→ **What the exercise asks**
What you return must match the records exactly, line for line.

→ **Data extract**
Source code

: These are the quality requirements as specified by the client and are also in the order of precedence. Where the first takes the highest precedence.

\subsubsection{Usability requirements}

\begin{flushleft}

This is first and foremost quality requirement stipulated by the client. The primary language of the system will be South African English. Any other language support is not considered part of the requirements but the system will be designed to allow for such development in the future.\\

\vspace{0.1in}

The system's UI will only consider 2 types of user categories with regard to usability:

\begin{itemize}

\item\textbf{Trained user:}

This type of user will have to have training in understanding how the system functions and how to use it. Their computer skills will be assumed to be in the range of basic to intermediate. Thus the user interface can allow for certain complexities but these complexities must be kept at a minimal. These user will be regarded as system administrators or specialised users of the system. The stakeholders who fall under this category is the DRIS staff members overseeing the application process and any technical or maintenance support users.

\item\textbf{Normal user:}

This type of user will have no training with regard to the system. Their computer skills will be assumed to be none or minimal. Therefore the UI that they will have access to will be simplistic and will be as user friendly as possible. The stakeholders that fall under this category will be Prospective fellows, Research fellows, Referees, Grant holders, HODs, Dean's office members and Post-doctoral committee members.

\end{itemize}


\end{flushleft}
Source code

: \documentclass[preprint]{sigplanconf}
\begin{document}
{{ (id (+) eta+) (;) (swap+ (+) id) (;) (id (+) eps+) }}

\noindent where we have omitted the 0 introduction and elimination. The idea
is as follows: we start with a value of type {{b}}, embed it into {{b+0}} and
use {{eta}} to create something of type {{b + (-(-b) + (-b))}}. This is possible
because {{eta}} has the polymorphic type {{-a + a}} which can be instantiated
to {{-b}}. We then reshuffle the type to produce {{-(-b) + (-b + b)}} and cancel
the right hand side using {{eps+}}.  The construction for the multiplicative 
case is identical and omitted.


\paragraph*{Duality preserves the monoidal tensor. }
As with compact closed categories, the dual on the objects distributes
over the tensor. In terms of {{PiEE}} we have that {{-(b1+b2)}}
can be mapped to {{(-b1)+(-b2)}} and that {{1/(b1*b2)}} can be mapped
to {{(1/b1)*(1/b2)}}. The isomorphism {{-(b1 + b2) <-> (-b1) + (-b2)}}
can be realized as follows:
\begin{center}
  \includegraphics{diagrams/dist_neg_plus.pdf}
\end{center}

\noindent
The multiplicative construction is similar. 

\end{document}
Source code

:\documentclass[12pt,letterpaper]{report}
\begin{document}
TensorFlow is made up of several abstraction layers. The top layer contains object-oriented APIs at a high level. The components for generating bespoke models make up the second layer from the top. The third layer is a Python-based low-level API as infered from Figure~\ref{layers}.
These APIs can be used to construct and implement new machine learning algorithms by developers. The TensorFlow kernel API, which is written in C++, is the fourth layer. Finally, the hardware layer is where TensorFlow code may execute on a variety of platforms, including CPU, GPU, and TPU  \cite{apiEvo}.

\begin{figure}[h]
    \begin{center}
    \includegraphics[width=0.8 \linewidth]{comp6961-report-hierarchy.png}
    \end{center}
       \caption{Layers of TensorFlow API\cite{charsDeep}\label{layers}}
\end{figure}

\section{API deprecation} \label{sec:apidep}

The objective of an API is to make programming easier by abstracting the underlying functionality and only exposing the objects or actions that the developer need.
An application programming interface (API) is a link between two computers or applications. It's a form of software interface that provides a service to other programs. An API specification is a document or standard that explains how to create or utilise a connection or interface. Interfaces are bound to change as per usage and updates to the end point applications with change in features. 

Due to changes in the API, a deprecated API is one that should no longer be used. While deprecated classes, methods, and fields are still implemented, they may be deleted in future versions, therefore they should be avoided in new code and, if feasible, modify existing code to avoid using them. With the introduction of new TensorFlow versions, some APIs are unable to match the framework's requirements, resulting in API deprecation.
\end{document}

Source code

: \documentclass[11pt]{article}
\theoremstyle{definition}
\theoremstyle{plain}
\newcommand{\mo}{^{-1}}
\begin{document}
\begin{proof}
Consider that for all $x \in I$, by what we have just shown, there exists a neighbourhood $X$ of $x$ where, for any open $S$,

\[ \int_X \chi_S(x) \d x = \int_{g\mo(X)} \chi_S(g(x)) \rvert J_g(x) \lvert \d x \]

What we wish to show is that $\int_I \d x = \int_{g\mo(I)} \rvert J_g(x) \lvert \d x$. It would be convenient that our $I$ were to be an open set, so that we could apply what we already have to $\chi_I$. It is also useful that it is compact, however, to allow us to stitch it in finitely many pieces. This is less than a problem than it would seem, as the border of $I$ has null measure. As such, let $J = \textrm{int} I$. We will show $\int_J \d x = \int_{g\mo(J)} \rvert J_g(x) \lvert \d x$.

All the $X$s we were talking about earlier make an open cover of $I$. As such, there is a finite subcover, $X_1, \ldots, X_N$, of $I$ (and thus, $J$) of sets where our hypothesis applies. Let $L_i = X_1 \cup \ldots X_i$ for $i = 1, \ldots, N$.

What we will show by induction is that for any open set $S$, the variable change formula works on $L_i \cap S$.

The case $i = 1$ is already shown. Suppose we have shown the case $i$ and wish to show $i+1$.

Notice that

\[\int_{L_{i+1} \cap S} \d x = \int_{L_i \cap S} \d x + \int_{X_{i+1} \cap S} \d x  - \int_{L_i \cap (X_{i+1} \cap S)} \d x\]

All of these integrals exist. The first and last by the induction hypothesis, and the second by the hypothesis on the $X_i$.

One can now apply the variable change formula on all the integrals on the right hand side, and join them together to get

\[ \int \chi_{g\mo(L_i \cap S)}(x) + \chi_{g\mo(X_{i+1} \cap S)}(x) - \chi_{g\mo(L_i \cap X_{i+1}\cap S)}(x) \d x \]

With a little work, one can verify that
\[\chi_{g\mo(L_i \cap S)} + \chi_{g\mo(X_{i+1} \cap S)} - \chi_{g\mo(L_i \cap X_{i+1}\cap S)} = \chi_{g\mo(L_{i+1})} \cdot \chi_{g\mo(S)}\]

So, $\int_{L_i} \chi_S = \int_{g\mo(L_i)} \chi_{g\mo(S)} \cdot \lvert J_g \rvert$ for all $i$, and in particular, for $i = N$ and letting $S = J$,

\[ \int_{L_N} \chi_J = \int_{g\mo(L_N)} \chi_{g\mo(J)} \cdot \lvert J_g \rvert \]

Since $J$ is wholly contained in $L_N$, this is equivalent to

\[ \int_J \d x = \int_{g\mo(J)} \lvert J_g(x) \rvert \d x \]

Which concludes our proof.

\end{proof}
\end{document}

→ **Answer to this problem**
Source code

: These are the quality requirements as specified by the client and are also in the order of precedence. Where the first takes the highest precedence.

\subsubsection{Usability requirements}

\begin{flushleft}

This is first and foremost quality requirement stipulated by the client. The primary language of the system will be South African English. Any other language support is not considered part of the requirements but the system will be designed to allow for such development in the future.\\

\vspace{0.1in}

The system's UI will only consider 2 types of user categories with regard to usability:

\begin{itemize}

\item\textbf{Trained user:}

This type of user will have to have training in understanding how the system functions and how to use it. Their computer skills will be assumed to be in the range of basic to intermediate. Thus the user interface can allow for certain complexities but these complexities must be kept at a minimal. These user will be regarded as system administrators or specialised users of the system. The stakeholders who fall under this category is the DRIS staff members overseeing the application process and any technical or maintenance support users.

\item\textbf{Normal user:}

This type of user will have no training with regard to the system. Their computer skills will be assumed to be none or minimal. Therefore the UI that they will have access to will be simplistic and will be as user friendly as possible. The stakeholders that fall under this category will be Prospective fellows, Research fellows, Referees, Grant holders, HODs, Dean's office members and Post-doctoral committee members.

\end{itemize}


\end{flushleft}
Source code

: \documentclass[preprint]{sigplanconf}
\begin{document}
{{ (id (+) eta+) (;) (swap+ (+) id) (;) (id (+) eps+) }}

\noindent where we have omitted the 0 introduction and elimination. The idea
is as follows: we start with a value of type {{b}}, embed it into {{b+0}} and
use {{eta}} to create something of type {{b + (-(-b) + (-b))}}. This is possible
because {{eta}} has the polymorphic type {{-a + a}} which can be instantiated
to {{-b}}. We then reshuffle the type to produce {{-(-b) + (-b + b)}} and cancel
the right hand side using {{eps+}}.  The construction for the multiplicative 
case is identical and omitted.


\paragraph*{Duality preserves the monoidal tensor. }
As with compact closed categories, the dual on the objects distributes
over the tensor. In terms of {{PiEE}} we have that {{-(b1+b2)}}
can be mapped to {{(-b1)+(-b2)}} and that {{1/(b1*b2)}} can be mapped
to {{(1/b1)*(1/b2)}}. The isomorphism {{-(b1 + b2) <-> (-b1) + (-b2)}}
can be realized as follows:
\begin{center}
  \includegraphics{diagrams/dist_neg_plus.pdf}
\end{center}

\noindent
The multiplicative construction is similar. 

\end{document}
Source code

:\documentclass[12pt,letterpaper]{report}
\begin{document}
TensorFlow is made up of several abstraction layers. The top layer contains object-oriented APIs at a high level. The components for generating bespoke models make up the second layer from the top. The third layer is a Python-based low-level API as infered from Figure~\ref{layers}.
These APIs can be used to construct and implement new machine learning algorithms by developers. The TensorFlow kernel API, which is written in C++, is the fourth layer. Finally, the hardware layer is where TensorFlow code may execute on a variety of platforms, including CPU, GPU, and TPU  \cite{apiEvo}.

\begin{figure}[h]
    \begin{center}
    \includegraphics[width=0.8 \linewidth]{comp6961-report-hierarchy.png}
    \end{center}
       \caption{Layers of TensorFlow API\cite{charsDeep}\label{layers}}
\end{figure}

\section{API deprecation} \label{sec:apidep}

The objective of an API is to make programming easier by abstracting the underlying functionality and only exposing the objects or actions that the developer need.
An application programming interface (API) is a link between two computers or applications. It's a form of software interface that provides a service to other programs. An API specification is a document or standard that explains how to create or utilise a connection or interface. Interfaces are bound to change as per usage and updates to the end point applications with change in features. 

Due to changes in the API, a deprecated API is one that should no longer be used. While deprecated classes, methods, and fields are still implemented, they may be deleted in future versions, therefore they should be avoided in new code and, if feasible, modify existing code to avoid using them. With the introduction of new TensorFlow versions, some APIs are unable to match the framework's requirements, resulting in API deprecation.
\end{document}

Source code

: \documentclass[11pt]{article}
\theoremstyle{definition}
\theoremstyle{plain}
\newcommand{\mo}{^{-1}}
\begin{document}
\begin{proof}
Consider that for all $x \in I$, by what we have just shown, there exists a neighbourhood $X$ of $x$ where, for any open $S$,

\[ \int_X \chi_S(x) \d x = \int_{g\mo(X)} \chi_S(g(x)) \rvert J_g(x) \lvert \d x \]

What we wish to show is that $\int_I \d x = \int_{g\mo(I)} \rvert J_g(x) \lvert \d x$. It would be convenient that our $I$ were to be an open set, so that we could apply what we already have to $\chi_I$. It is also useful that it is compact, however, to allow us to stitch it in finitely many pieces. This is less than a problem than it would seem, as the border of $I$ has null measure. As such, let $J = \textrm{int} I$. We will show $\int_J \d x = \int_{g\mo(J)} \rvert J_g(x) \lvert \d x$.

All the $X$s we were talking about earlier make an open cover of $I$. As such, there is a finite subcover, $X_1, \ldots, X_N$, of $I$ (and thus, $J$) of sets where our hypothesis applies. Let $L_i = X_1 \cup \ldots X_i$ for $i = 1, \ldots, N$.

What we will show by induction is that for any open set $S$, the variable change formula works on $L_i \cap S$.

The case $i = 1$ is already shown. Suppose we have shown the case $i$ and wish to show $i+1$.

Notice that

\[\int_{L_{i+1} \cap S} \d x = \int_{L_i \cap S} \d x + \int_{X_{i+1} \cap S} \d x  - \int_{L_i \cap (X_{i+1} \cap S)} \d x\]

All of these integrals exist. The first and last by the induction hypothesis, and the second by the hypothesis on the $X_i$.

One can now apply the variable change formula on all the integrals on the right hand side, and join them together to get

\[ \int \chi_{g\mo(L_i \cap S)}(x) + \chi_{g\mo(X_{i+1} \cap S)}(x) - \chi_{g\mo(L_i \cap X_{i+1}\cap S)}(x) \d x \]

With a little work, one can verify that
\[\chi_{g\mo(L_i \cap S)} + \chi_{g\mo(X_{i+1} \cap S)} - \chi_{g\mo(L_i \cap X_{i+1}\cap S)} = \chi_{g\mo(L_{i+1})} \cdot \chi_{g\mo(S)}\]

So, $\int_{L_i} \chi_S = \int_{g\mo(L_i)} \chi_{g\mo(S)} \cdot \lvert J_g \rvert$ for all $i$, and in particular, for $i = N$ and letting $S = J$,

\[ \int_{L_N} \chi_J = \int_{g\mo(L_N)} \chi_{g\mo(J)} \cdot \lvert J_g \rvert \]

Since $J$ is wholly contained in $L_N$, this is equivalent to

\[ \int_J \d x = \int_{g\mo(J)} \lvert J_g(x) \rvert \d x \]

Which concludes our proof.

\end{proof}
\end{document}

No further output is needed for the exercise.